*Data records*:
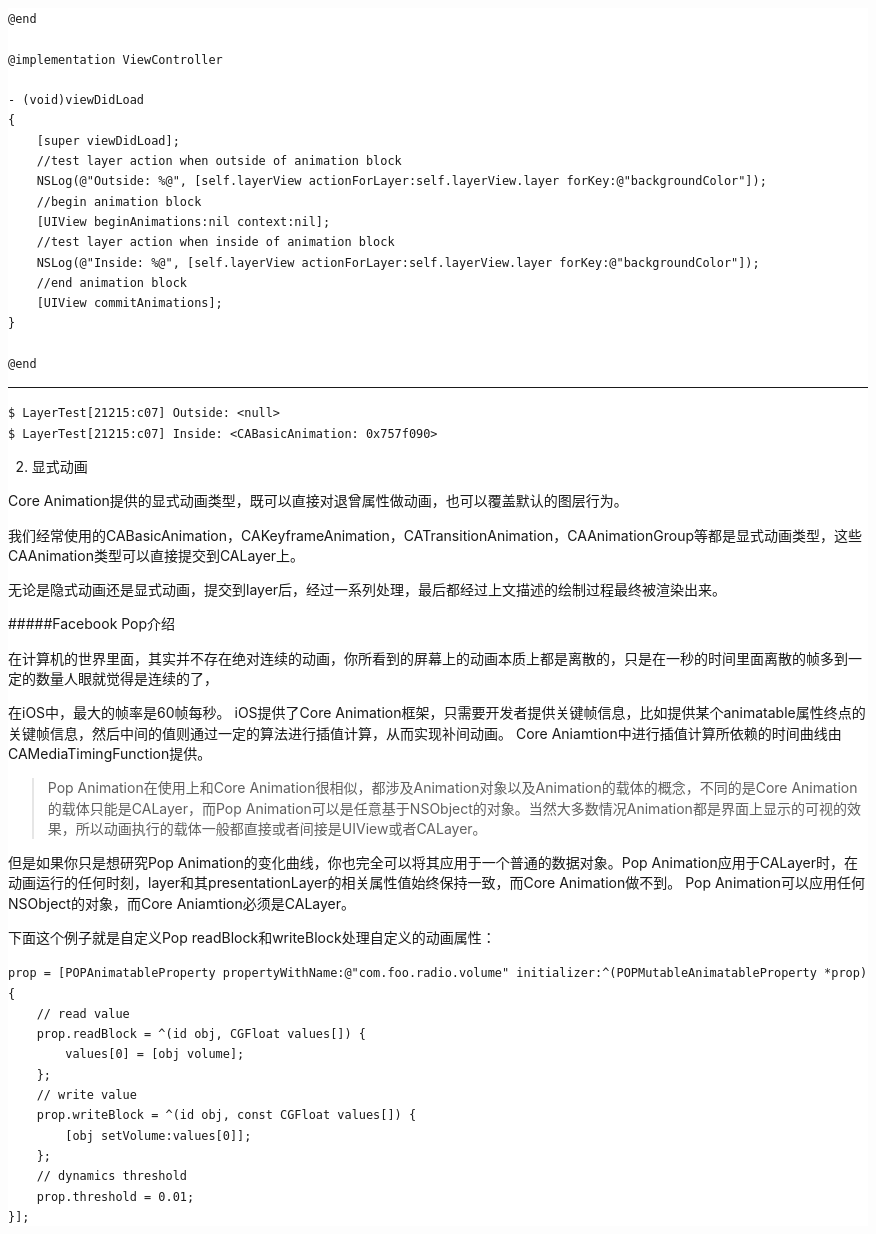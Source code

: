 	@end
	
	@implementation ViewController
	
	- (void)viewDidLoad
	{
	    [super viewDidLoad];
	    //test layer action when outside of animation block
	    NSLog(@"Outside: %@", [self.layerView actionForLayer:self.layerView.layer forKey:@"backgroundColor"]);
	    //begin animation block
	    [UIView beginAnimations:nil context:nil];
	    //test layer action when inside of animation block
	    NSLog(@"Inside: %@", [self.layerView actionForLayer:self.layerView.layer forKey:@"backgroundColor"]);
	    //end animation block
	    [UIView commitAnimations];
	}
	
	@end
***

	$ LayerTest[21215:c07] Outside: <null>
	$ LayerTest[21215:c07] Inside: <CABasicAnimation: 0x757f090>

2. 显式动画

Core Animation提供的显式动画类型，既可以直接对退曾属性做动画，也可以覆盖默认的图层行为。 

我们经常使用的CABasicAnimation，CAKeyframeAnimation，CATransitionAnimation，CAAnimationGroup等都是显式动画类型，这些CAAnimation类型可以直接提交到CALayer上。

无论是隐式动画还是显式动画，提交到layer后，经过一系列处理，最后都经过上文描述的绘制过程最终被渲染出来。

#####Facebook Pop介绍

在计算机的世界里面，其实并不存在绝对连续的动画，你所看到的屏幕上的动画本质上都是离散的，只是在一秒的时间里面离散的帧多到一定的数量人眼就觉得是连续的了，

在iOS中，最大的帧率是60帧每秒。 iOS提供了Core Animation框架，只需要开发者提供关键帧信息，比如提供某个animatable属性终点的关键帧信息，然后中间的值则通过一定的算法进行插值计算，从而实现补间动画。 Core Aniamtion中进行插值计算所依赖的时间曲线由CAMediaTimingFunction提供。

> Pop Animation在使用上和Core Animation很相似，都涉及Animation对象以及Animation的载体的概念，不同的是Core Animation的载体只能是CALayer，而Pop Animation可以是任意基于NSObject的对象。当然大多数情况Animation都是界面上显示的可视的效果，所以动画执行的载体一般都直接或者间接是UIView或者CALayer。

但是如果你只是想研究Pop Animation的变化曲线，你也完全可以将其应用于一个普通的数据对象。Pop Animation应用于CALayer时，在动画运行的任何时刻，layer和其presentationLayer的相关属性值始终保持一致，而Core Animation做不到。 Pop Animation可以应用任何NSObject的对象，而Core Aniamtion必须是CALayer。

下面这个例子就是自定义Pop readBlock和writeBlock处理自定义的动画属性：

	prop = [POPAnimatableProperty propertyWithName:@"com.foo.radio.volume" initializer:^(POPMutableAnimatableProperty *prop) {
	    // read value
	    prop.readBlock = ^(id obj, CGFloat values[]) {
	        values[0] = [obj volume];
	    };
	    // write value
	    prop.writeBlock = ^(id obj, const CGFloat values[]) {
	        [obj setVolume:values[0]];
	    };
	    // dynamics threshold
	    prop.threshold = 0.01;
	}];
	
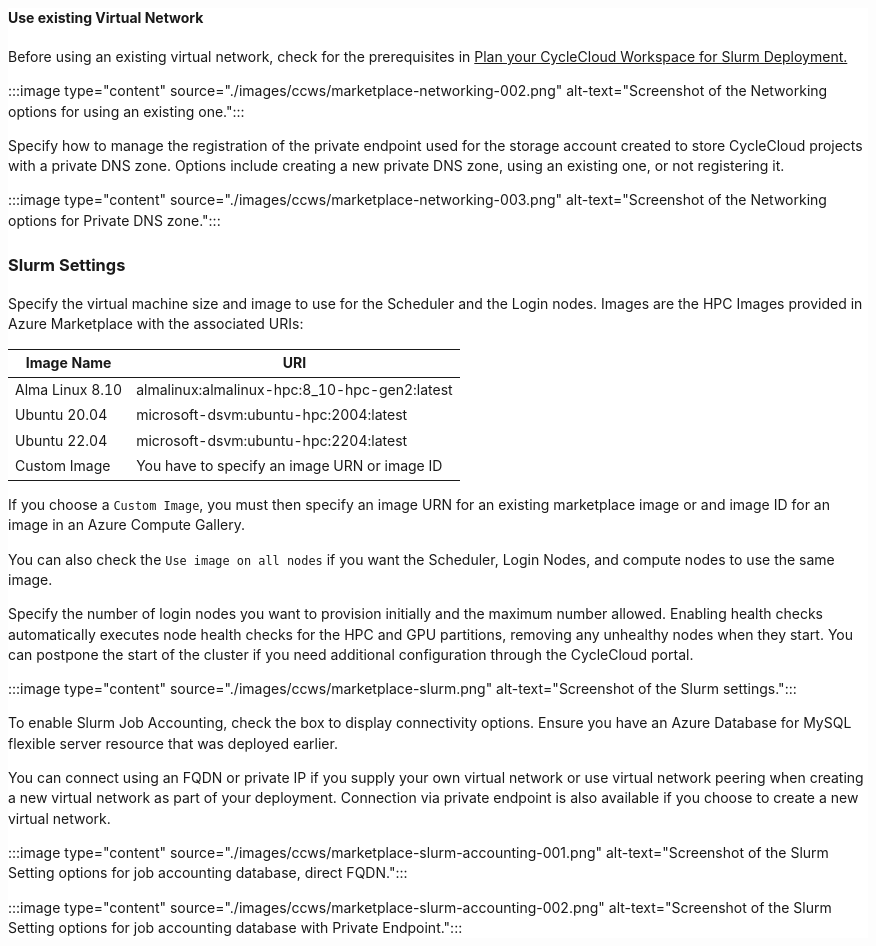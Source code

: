 #### Use existing Virtual Network

Before using an existing virtual network, check for the prerequisites in [Plan your CycleCloud Workspace for Slurm Deployment.](./how-to/ccws/plan-your-deployment.md#brownfield-deployment)

:::image type="content" source="./images/ccws/marketplace-networking-002.png" alt-text="Screenshot of the Networking options for using an existing one.":::

Specify how to manage the registration of the private endpoint used for the storage account created to store CycleCloud projects with a private DNS zone. Options include creating a new private DNS zone, using an existing one, or not registering it.

:::image type="content" source="./images/ccws/marketplace-networking-003.png" alt-text="Screenshot of the Networking options for Private DNS zone.":::


### Slurm Settings

Specify the virtual machine size and image to use for the Scheduler and the Login nodes. Images are the HPC Images provided in Azure Marketplace with the associated URIs:

| Image Name | URI |
|------------|-----|
| Alma Linux 8.10 | almalinux:almalinux-hpc:8_10-hpc-gen2:latest |
| Ubuntu 20.04 | microsoft-dsvm:ubuntu-hpc:2004:latest |
| Ubuntu 22.04 | microsoft-dsvm:ubuntu-hpc:2204:latest |
| Custom Image | You have to specify an image URN or image ID |

If you choose a `Custom Image`, you must then specify an image URN for an existing marketplace image or and image ID for an image in an Azure Compute Gallery.

You can also check the `Use image on all nodes` if you want the Scheduler, Login Nodes, and compute nodes to use the same image.

Specify the number of login nodes you want to provision initially and the maximum number allowed. 
Enabling health checks automatically executes node health checks for the HPC and GPU partitions, removing any unhealthy nodes when they start.
You can postpone the start of the cluster if you need additional configuration through the CycleCloud portal.

:::image type="content" source="./images/ccws/marketplace-slurm.png" alt-text="Screenshot of the Slurm settings.":::

To enable Slurm Job Accounting, check the box to display connectivity options. Ensure you have an Azure Database for MySQL flexible server resource that was deployed earlier.

You can connect using an FQDN or private IP if you supply your own virtual network or use virtual network peering when creating a new virtual network as part of your deployment. Connection via private endpoint is also available if you choose to create a new virtual network.

:::image type="content" source="./images/ccws/marketplace-slurm-accounting-001.png" alt-text="Screenshot of the Slurm Setting options for job accounting database, direct FQDN.":::

:::image type="content" source="./images/ccws/marketplace-slurm-accounting-002.png" alt-text="Screenshot of the Slurm Setting options for job accounting database with Private Endpoint.":::
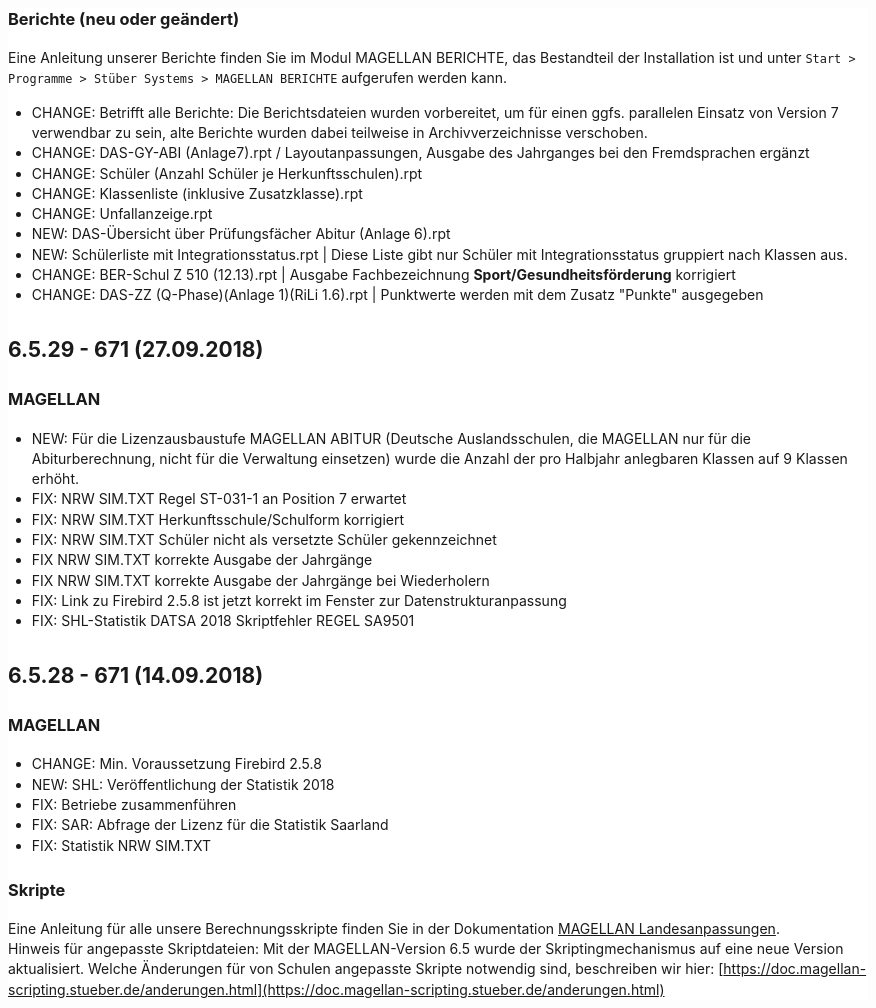 
### Berichte \(neu oder geändert\)

Eine Anleitung unserer Berichte finden Sie im Modul MAGELLAN BERICHTE, das Bestandteil der Installation ist und unter `Start > Programme > Stüber Systems > MAGELLAN BERICHTE` aufgerufen werden kann.

* CHANGE: Betrifft alle Berichte: Die Berichtsdateien wurden vorbereitet, um für einen ggfs. parallelen Einsatz von Version 7 verwendbar zu sein, alte Berichte wurden dabei teilweise in Archivverzeichnisse verschoben.
* CHANGE: DAS-GY-ABI \(Anlage7\).rpt / Layoutanpassungen, Ausgabe des Jahrganges bei den Fremdsprachen ergänzt
* CHANGE: Schüler (Anzahl Schüler je Herkunftsschulen).rpt 
* CHANGE: Klassenliste (inklusive Zusatzklasse).rpt
* CHANGE: Unfallanzeige.rpt
* NEW: DAS-Übersicht über Prüfungsfächer Abitur \(Anlage 6\).rpt
* NEW: Schülerliste mit Integrationsstatus.rpt | Diese Liste gibt nur Schüler mit Integrationsstatus gruppiert nach Klassen aus.
* CHANGE: BER-Schul Z 510 (12.13).rpt | Ausgabe Fachbezeichnung **Sport/Gesundheitsförderung** korrigiert
* CHANGE: DAS-ZZ (Q-Phase)(Anlage 1)(RiLi 1.6).rpt | Punktwerte werden mit dem Zusatz "Punkte" ausgegeben

## 6.5.29 - 671 (27.09.2018)

### MAGELLAN

* NEW: Für die Lizenzausbaustufe MAGELLAN ABITUR (Deutsche Auslandsschulen, die MAGELLAN nur für die Abiturberechnung, nicht für die Verwaltung einsetzen) wurde die Anzahl der pro Halbjahr anlegbaren Klassen auf 9 Klassen erhöht.  
* FIX: NRW SIM.TXT Regel ST-031-1 an Position 7 erwartet
* FIX: NRW SIM.TXT Herkunftsschule/Schulform korrigiert
* FIX: NRW SIM.TXT Schüler nicht als versetzte Schüler gekennzeichnet
* FIX NRW SIM.TXT korrekte Ausgabe der Jahrgänge
* FIX NRW SIM.TXT korrekte Ausgabe der Jahrgänge bei Wiederholern
* FIX: Link zu Firebird 2.5.8 ist jetzt korrekt im Fenster zur Datenstrukturanpassung
* FIX: SHL-Statistik DATSA 2018 Skriptfehler REGEL SA9501

## 6.5.28 - 671 (14.09.2018)

### MAGELLAN

* CHANGE: Min. Voraussetzung Firebird 2.5.8
* NEW: SHL: Veröffentlichung der Statistik 2018
* FIX: Betriebe zusammenführen
* FIX: SAR: Abfrage der Lizenz für die Statistik Saarland
* FIX: Statistik NRW SIM.TXT

### Skripte

Eine Anleitung für alle unsere Berechnungsskripte finden Sie in der Dokumentation [MAGELLAN Landesanpassungen](https://doc.la.stueber.de).  
Hinweis für angepasste Skriptdateien: Mit der MAGELLAN-Version 6.5 wurde der Skriptingmechanismus auf eine neue Version aktualisiert. Welche Änderungen für von Schulen angepasste Skripte notwendig sind, beschreiben wir hier: [https://doc.magellan-scripting.stueber.de/anderungen.html](https://doc.magellan-scripting.stueber.de/anderungen.html)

*What to do*:
Taking the records above, retype every line from the one with "options for using" down to the one with "### Slurm Settings", exactly and with nothing else.

*Answer below*:
:::image type="content" source="./images/ccws/marketplace-networking-002.png" alt-text="Screenshot of the Networking options for using an existing one.":::

Specify how to manage the registration of the private endpoint used for the storage account created to store CycleCloud projects with a private DNS zone. Options include creating a new private DNS zone, using an existing one, or not registering it.

:::image type="content" source="./images/ccws/marketplace-networking-003.png" alt-text="Screenshot of the Networking options for Private DNS zone.":::


### Slurm Settings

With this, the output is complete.